Problem description ▸ Include the line containing "The idea is" and all lines before it, repeated exactly from the listing below, without pictures.
=====
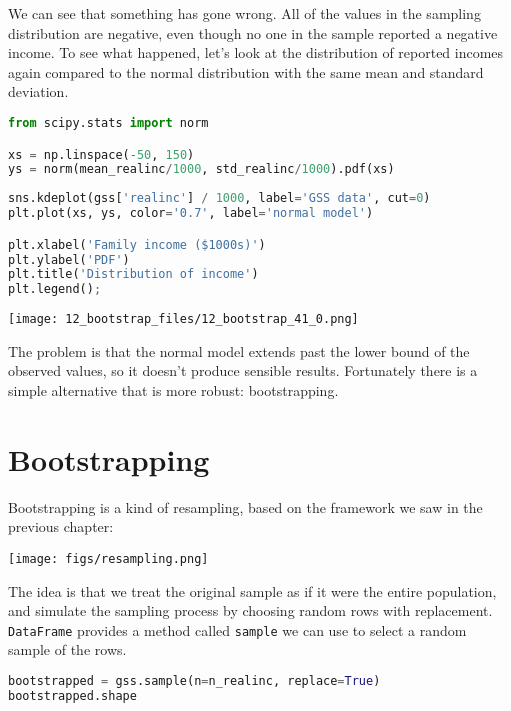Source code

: We can see that something has gone wrong. All of the values in the
sampling distribution are negative, even though no one in the sample
reported a negative income. To see what happened, let's look at the
distribution of reported incomes again compared to the normal
distribution with the same mean and standard deviation.

\begin{lstlisting}[language=Python,style=source]
from scipy.stats import norm

xs = np.linspace(-50, 150)
ys = norm(mean_realinc/1000, std_realinc/1000).pdf(xs)
\end{lstlisting}

\begin{lstlisting}[language=Python,style=source]
sns.kdeplot(gss['realinc'] / 1000, label='GSS data', cut=0)
plt.plot(xs, ys, color='0.7', label='normal model')

plt.xlabel('Family income ($1000s)')
plt.ylabel('PDF')
plt.title('Distribution of income')
plt.legend();
\end{lstlisting}

\begin{center}
\texttt{[image: 12\_bootstrap\_files/12\_bootstrap\_41\_0.png]}
\end{center}

The problem is that the normal model extends past the lower bound of the
observed values, so it doesn't produce sensible results. Fortunately
there is a simple alternative that is more robust: bootstrapping.

\section{Bootstrapping}\label{bootstrapping}

Bootstrapping is a kind of resampling, based on the framework we saw in
the previous chapter:


\texttt{[image: figs/resampling.png]}

The idea is that we treat the original sample as if it were the entire
population, and simulate the sampling process by choosing random rows
with replacement. \passthrough{\lstinline!DataFrame!} provides a method
called \passthrough{\lstinline!sample!} we can use to select a random
sample of the rows.

\begin{lstlisting}[language=Python,style=source]
bootstrapped = gss.sample(n=n_realinc, replace=True)
bootstrapped.shape
\end{lstlisting}

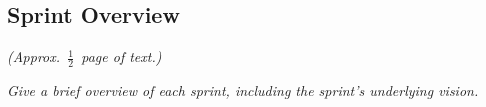 
\subsection{Sprint Overview}

\emph{(Approx.~$\frac{1}{2}$~page of text.)}

\emph{Give a brief overview of each sprint, including the sprint's underlying vision.}
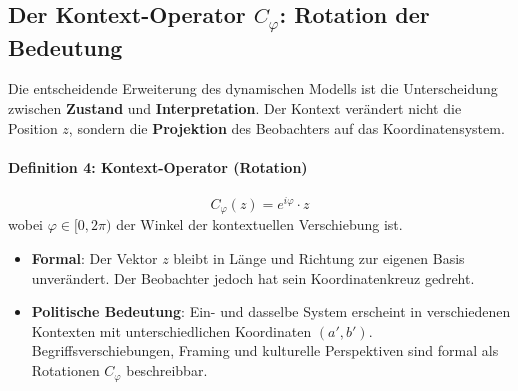 \documentclass[12pt, a4paper]{article}
\begin{document}
\begin{center}
\end{center}

\subsection{Der Kontext-Operator \(C_\varphi\): Rotation der Bedeutung}

Die entscheidende Erweiterung des dynamischen Modells ist die Unterscheidung zwischen \textbf{Zustand} und \textbf{Interpretation}. Der Kontext verändert nicht die Position \(z\), sondern die \textbf{Projektion} des Beobachters auf das Koordinatensystem.

\paragraph{Definition 4: Kontext-Operator (Rotation)}
\[
C_\varphi(z) = e^{i\varphi} \cdot z
\]
wobei \(\varphi \in [0, 2\pi)\) der Winkel der kontextuellen Verschiebung ist.

\begin{itemize}
    \item \textbf{Formal}: Der Vektor \(z\) bleibt in Länge und Richtung zur eigenen Basis unverändert. Der Beobachter jedoch hat sein Koordinatenkreuz gedreht.
    \item \textbf{Politische Bedeutung}: Ein- und dasselbe System erscheint in verschiedenen Kontexten mit unterschiedlichen Koordinaten \((a', b')\). Begriffsverschiebungen, Framing und kulturelle Perspektiven sind formal als Rotationen \(C_\varphi\) beschreibbar.
\end{itemize}
\end{document}
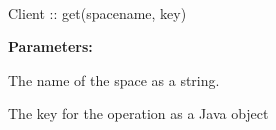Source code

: %
%
%


\paragraph{}
\label{api:java:get}
\begin{javacode}
Client :: get(spacename, key)
\end{javacode}


\noindent\textbf{Parameters:}
\begin{description}[labelindent=\widthof{{\code{spacename}}},leftmargin=*,noitemsep,nolistsep,align=right]
\item[\code{spacename}] The name of the space as a string.
\item[\code{key}] The key for the operation as a Java object
\end{description}


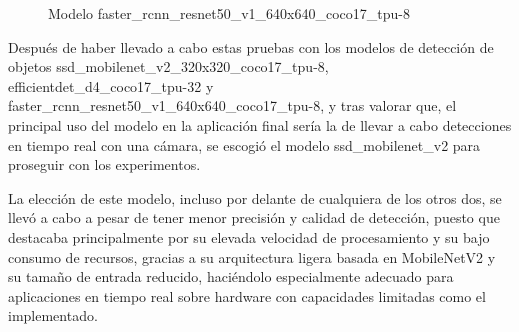   	\begin{figure}[H]
    		\begin{center}
      		\subcapcentertrue
      		\hspace{2mm}
    	\end{center}
    	\caption{Modelo faster\_rcnn\_resnet50\_v1\_640x640\_coco17\_tpu-8 }
    	\label{fig:modelo_faster_rcnn_resnet50}
  	\end{figure}	

Después de haber llevado a cabo estas pruebas con los modelos de detección de objetos ssd\_mobilenet\_v2\_320x320\_coco17\_tpu-8, efficientdet\_d4\_coco17\_tpu-32 y faster\_rcnn\_resnet50\_v1\_640x640\_coco17\_tpu-8, y tras valorar que, el principal uso del modelo en la aplicación final sería la de llevar a cabo detecciones en tiempo real con una cámara, se escogió el modelo ssd\_mobilenet\_v2 para proseguir con los experimentos. 

La elección de este modelo, incluso por delante de cualquiera de los otros dos, se llevó a cabo a pesar de tener menor precisión y calidad de detección, puesto que destacaba principalmente por su elevada velocidad de procesamiento y su bajo consumo de recursos, gracias a su arquitectura ligera basada en MobileNetV2 y su tamaño de entrada reducido, haciéndolo especialmente adecuado para aplicaciones en tiempo real sobre hardware con capacidades limitadas como el implementado.

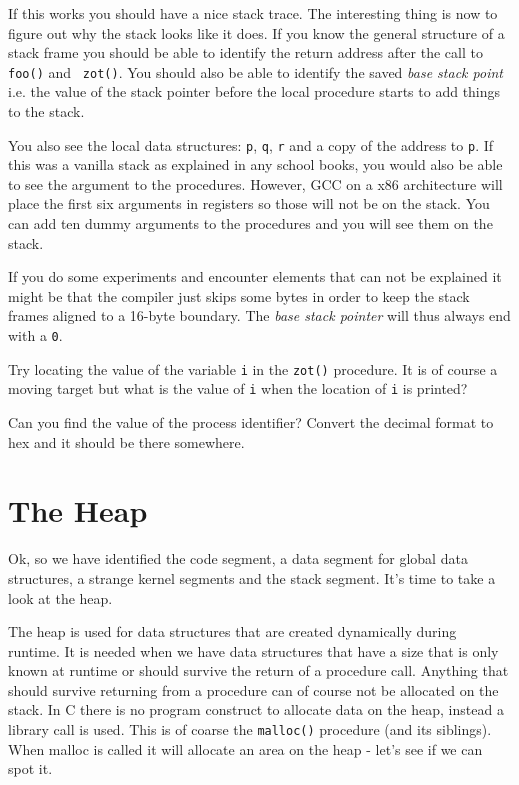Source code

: \documentclass[a4paper,11pt]{article}
\begin{document}
If this works you should have a nice stack trace. The interesting
thing is now to figure out why the stack looks like it does. If you
know the general structure of a stack frame you should be able to
identify the return address after the call to {\tt foo()} and {\tt
  zot()}. You should also be able to identify the saved {\em base
  stack point} i.e. the value of the stack pointer before the local
procedure starts to add things to the stack.

You also see the local data structures: {\tt p}, {\tt q}, {\tt r} and a
copy of the address to {\tt p}.  If this was a vanilla stack as
explained in any school books, you would also be able to see the
argument to the procedures. However, GCC on a x86 architecture will
place the first six arguments in registers so those will not be on the
stack. You can add ten dummy arguments to the procedures and you will
see them on the stack.

If you do some experiments and encounter elements that can not be
explained it might be that the compiler just skips some bytes in order
to keep the stack frames aligned to a 16-byte boundary. The {\em base
  stack pointer} will thus always end with a {\tt 0}.

Try locating the value of the variable {\tt i} in the {\tt zot()}
procedure. It is of course a moving target but what is the value of
{\tt i} when the location of {\tt i} is printed?

Can you find the value of the process identifier? Convert the decimal
format to hex and it should be there somewhere.

\section{The Heap}

Ok, so we have identified the code segment, a data segment for global
data structures, a strange kernel segments and the stack segment. It's
time to take a look at the heap.

The heap is used for data structures that are created dynamically
during runtime. It is needed when we have data structures that have a
size that is only known at runtime or should survive the return of a
procedure call. Anything that should survive returning from a
procedure can of course not be allocated on the stack. In C there is
no program construct to allocate data on the heap, instead a library
call is used. This is of coarse the {\tt malloc()} procedure (and its
siblings). When malloc is called it will allocate an area on the heap
- let's see if we can spot it.
\end{document}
=====
Solution to this task ▸
Source code

: We can see that something has gone wrong. All of the values in the
sampling distribution are negative, even though no one in the sample
reported a negative income. To see what happened, let's look at the
distribution of reported incomes again compared to the normal
distribution with the same mean and standard deviation.

\begin{lstlisting}[language=Python,style=source]
from scipy.stats import norm

xs = np.linspace(-50, 150)
ys = norm(mean_realinc/1000, std_realinc/1000).pdf(xs)
\end{lstlisting}

\begin{lstlisting}[language=Python,style=source]
sns.kdeplot(gss['realinc'] / 1000, label='GSS data', cut=0)
plt.plot(xs, ys, color='0.7', label='normal model')

plt.xlabel('Family income ($1000s)')
plt.ylabel('PDF')
plt.title('Distribution of income')
plt.legend();
\end{lstlisting}

\begin{center}
\texttt{[image: 12\_bootstrap\_files/12\_bootstrap\_41\_0.png]}
\end{center}

The problem is that the normal model extends past the lower bound of the
observed values, so it doesn't produce sensible results. Fortunately
there is a simple alternative that is more robust: bootstrapping.

\section{Bootstrapping}\label{bootstrapping}

Bootstrapping is a kind of resampling, based on the framework we saw in
the previous chapter:


\texttt{[image: figs/resampling.png]}

The idea is that we treat the original sample as if it were the entire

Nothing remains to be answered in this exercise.